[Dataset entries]
━━━

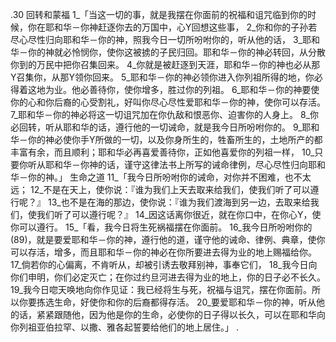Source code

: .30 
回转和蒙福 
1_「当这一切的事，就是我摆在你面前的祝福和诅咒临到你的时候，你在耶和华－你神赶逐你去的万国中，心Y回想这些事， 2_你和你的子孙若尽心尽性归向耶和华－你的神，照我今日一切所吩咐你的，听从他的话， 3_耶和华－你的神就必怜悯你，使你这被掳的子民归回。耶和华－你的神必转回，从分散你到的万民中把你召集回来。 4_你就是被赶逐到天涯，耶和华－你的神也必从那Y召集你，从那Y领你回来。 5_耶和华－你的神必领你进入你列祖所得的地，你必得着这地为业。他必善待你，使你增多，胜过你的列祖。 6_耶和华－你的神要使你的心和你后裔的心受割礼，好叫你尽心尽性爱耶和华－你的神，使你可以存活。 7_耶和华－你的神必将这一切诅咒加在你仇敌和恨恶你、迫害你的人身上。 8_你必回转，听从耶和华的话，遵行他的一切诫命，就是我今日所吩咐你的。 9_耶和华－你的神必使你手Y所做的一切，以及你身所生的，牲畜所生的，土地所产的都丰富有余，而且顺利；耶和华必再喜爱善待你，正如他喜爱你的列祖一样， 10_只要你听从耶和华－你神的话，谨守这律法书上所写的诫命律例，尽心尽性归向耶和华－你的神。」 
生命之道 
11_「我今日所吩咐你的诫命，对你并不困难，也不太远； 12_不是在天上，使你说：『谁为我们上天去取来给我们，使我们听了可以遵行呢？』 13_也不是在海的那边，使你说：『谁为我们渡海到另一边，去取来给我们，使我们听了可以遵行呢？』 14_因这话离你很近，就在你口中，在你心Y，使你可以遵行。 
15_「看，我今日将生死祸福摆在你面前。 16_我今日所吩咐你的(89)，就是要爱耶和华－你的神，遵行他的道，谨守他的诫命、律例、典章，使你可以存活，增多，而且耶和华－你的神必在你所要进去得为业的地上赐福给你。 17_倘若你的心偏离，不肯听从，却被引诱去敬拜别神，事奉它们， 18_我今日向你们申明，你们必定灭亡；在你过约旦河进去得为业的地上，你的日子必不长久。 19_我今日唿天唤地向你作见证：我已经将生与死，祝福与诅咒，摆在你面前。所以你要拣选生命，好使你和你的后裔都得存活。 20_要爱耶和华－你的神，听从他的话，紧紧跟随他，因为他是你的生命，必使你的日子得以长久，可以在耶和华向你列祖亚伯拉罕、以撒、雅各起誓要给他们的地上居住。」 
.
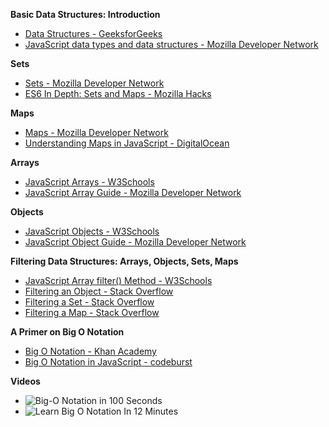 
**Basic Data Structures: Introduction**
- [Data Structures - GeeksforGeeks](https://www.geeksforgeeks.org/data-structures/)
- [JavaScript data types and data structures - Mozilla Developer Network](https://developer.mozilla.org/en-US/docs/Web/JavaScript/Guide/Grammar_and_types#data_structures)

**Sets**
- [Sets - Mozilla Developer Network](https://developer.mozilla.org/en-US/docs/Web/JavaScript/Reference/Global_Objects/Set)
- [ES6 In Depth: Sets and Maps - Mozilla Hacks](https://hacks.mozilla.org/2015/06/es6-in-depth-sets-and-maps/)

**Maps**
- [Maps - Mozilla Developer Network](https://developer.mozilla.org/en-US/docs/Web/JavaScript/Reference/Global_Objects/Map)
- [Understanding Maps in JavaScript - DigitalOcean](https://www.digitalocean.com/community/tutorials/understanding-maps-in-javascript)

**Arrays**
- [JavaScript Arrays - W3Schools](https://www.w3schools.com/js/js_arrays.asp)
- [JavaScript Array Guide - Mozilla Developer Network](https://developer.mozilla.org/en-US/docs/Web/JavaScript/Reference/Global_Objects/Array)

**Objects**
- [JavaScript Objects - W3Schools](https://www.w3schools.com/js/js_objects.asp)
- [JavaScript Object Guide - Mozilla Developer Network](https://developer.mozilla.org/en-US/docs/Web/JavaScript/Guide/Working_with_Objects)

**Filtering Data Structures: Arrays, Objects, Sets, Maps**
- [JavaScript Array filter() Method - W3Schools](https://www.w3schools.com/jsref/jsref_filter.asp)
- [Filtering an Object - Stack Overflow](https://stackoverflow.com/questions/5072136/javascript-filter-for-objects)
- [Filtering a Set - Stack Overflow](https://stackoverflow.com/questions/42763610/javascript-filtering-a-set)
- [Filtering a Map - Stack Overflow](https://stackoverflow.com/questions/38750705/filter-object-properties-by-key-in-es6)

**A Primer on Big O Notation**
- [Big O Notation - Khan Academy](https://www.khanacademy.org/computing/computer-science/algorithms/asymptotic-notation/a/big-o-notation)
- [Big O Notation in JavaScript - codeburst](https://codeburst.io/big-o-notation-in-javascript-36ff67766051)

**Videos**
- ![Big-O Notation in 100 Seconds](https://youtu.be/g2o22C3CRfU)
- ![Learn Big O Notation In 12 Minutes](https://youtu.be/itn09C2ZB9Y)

━━━

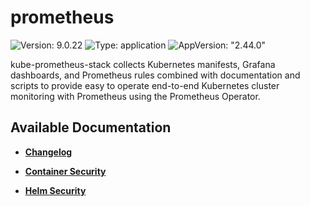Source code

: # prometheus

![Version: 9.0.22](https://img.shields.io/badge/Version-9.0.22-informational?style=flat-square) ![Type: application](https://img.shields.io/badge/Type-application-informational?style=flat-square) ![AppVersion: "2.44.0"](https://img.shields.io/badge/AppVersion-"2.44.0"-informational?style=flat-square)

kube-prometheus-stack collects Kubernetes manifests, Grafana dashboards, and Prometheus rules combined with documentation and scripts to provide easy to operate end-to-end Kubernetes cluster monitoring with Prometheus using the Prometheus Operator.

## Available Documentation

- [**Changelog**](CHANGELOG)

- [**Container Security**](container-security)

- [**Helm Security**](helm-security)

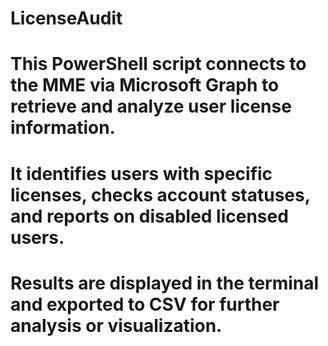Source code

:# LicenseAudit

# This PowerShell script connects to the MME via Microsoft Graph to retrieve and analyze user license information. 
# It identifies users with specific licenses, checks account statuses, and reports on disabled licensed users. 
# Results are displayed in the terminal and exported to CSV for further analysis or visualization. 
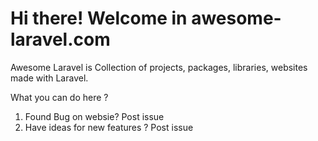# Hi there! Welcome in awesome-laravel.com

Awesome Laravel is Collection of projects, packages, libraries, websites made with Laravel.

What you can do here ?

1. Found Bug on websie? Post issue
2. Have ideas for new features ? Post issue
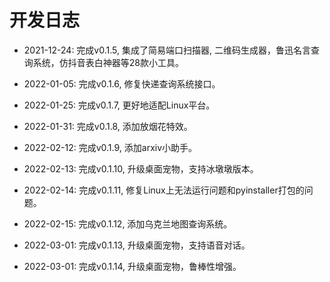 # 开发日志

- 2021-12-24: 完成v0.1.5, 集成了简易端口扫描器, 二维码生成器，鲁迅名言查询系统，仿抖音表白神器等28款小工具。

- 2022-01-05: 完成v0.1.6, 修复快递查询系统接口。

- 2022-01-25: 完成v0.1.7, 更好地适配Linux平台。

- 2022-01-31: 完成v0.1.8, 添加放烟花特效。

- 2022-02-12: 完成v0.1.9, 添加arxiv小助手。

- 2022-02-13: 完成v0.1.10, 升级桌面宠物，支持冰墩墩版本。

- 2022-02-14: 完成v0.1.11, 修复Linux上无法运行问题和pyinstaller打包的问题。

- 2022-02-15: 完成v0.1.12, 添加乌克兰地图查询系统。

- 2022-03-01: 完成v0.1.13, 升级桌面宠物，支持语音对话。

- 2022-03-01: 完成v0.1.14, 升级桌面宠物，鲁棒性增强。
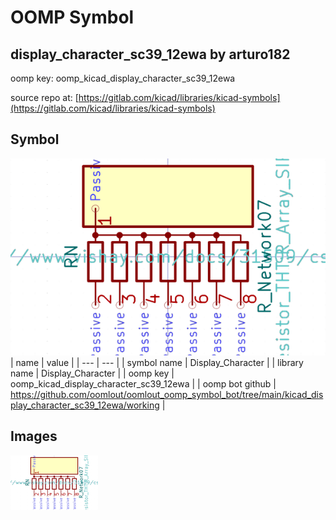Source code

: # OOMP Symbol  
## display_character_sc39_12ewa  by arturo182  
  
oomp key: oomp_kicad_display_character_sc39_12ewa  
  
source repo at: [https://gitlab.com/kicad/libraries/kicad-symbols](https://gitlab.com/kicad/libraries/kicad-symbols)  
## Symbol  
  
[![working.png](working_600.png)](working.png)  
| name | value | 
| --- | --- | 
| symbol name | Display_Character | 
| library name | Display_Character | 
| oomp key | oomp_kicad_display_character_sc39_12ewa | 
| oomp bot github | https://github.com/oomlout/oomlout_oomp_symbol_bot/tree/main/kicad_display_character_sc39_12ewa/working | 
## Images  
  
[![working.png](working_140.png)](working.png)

━━━

### Task brief
Show the lines of the records above that mention "Post".

### Answer box
1. Found Bug on websie? Post issue
2. Have ideas for new features ? Post issue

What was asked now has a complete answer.